Address by Dr. Rebecca Kilburn
Evaluation Lab News
Posted: Sep 22, 2016 - 12:00am
On September 22, 2016 Dr. Rebecca Kilburn, Senior Economist at the RAND Corporation and Professor at the Pardee RAND Graduate School, visited as a guest lecturer in the Evaluation Lab. Dr. Kilburn shared some of her experiences as an evaluator and researcher in the field of early childhood interventions.
Kilburn spoke about the promise and pitfalls of the focus on evidence-based programs. Of course, we all want programs that work. But how do we know if a program that claims it is evidence-based really is? And what if there are no evidence-based programs for a particular population, such as those living in rural and Native American communities?
For those looking to implement an evidence-based program, Kilburn poses four questions.
First, how reliable is the source claiming that the program is evidence based? Programs may advertise that they are evidence-based even if the evidence is weak. Look for studies that used a randomized controlled trial (RCT), which randomly assigns potential clients to program and control groups, and then compares outcomes for the two groups. Then look for programs that created a big difference for participants, compared with the control group.

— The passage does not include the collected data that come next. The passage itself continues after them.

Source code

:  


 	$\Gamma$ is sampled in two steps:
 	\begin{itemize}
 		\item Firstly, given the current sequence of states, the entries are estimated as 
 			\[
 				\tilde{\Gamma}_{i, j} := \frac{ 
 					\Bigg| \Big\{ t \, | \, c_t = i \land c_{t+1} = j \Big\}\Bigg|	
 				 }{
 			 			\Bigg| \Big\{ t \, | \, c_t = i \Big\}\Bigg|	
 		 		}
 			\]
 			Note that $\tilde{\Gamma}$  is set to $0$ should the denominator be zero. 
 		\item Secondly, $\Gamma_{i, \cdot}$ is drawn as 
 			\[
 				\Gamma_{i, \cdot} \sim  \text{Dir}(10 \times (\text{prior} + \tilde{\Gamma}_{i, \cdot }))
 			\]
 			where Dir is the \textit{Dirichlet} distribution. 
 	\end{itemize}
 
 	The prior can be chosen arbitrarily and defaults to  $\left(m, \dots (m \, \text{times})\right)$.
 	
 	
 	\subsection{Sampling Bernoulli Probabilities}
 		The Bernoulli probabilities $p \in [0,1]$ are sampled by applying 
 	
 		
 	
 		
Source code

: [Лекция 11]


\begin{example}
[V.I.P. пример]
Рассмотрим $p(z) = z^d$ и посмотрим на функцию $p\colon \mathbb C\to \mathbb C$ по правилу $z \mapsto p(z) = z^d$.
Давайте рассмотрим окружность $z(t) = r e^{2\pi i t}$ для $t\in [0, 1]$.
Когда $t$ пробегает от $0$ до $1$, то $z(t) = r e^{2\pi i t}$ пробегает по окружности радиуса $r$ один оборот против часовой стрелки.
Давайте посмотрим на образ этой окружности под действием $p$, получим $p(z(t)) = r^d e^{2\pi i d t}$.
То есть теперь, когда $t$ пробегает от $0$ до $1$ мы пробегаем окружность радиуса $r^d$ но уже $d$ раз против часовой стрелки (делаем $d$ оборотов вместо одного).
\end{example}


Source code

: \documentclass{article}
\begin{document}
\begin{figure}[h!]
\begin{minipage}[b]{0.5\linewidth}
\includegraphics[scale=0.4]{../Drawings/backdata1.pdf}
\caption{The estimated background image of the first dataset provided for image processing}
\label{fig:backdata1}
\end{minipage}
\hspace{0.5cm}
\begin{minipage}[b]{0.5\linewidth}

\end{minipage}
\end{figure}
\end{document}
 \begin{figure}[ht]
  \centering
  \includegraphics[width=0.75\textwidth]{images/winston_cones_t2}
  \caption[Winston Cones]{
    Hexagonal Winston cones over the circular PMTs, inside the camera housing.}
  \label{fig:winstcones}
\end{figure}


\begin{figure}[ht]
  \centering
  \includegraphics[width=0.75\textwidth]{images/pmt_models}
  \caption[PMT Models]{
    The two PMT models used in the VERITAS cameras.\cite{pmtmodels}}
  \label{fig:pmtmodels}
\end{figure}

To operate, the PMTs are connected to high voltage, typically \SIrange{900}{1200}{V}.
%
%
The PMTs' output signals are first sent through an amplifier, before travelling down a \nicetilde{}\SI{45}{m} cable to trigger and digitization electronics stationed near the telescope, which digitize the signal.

Second, was the program tested in the context and for the population you will be serving? A program that was successful for an African-American population in an urban setting might not translate well to a Native American community in rural New Mexico.
Third, can you implement the program with fidelity? When a program has a great evidence base, it’s still a “black box.” You know it worked, but you don’t know which elements made it work. Was it the curriculum? Or that it was conducted in the home? Or that the provider was from the same community as the client? If you adapt the program by changing the content, location or delivery, you really aren't’t implementing the same evidence-based program.
Fourth, can you meet the program implementation guidelines? Some programs require that you use Registered Nurses and that you enroll some minimum number of families.
Sometimes it is hard to find an evidence-based program that fits the bill. Kilburn mentioned the best-known Nurse-Family Partnership home visiting program (NFP). As its name suggests, a key program element of NFP is the use of nurses. But New Mexico has a nursing shortage.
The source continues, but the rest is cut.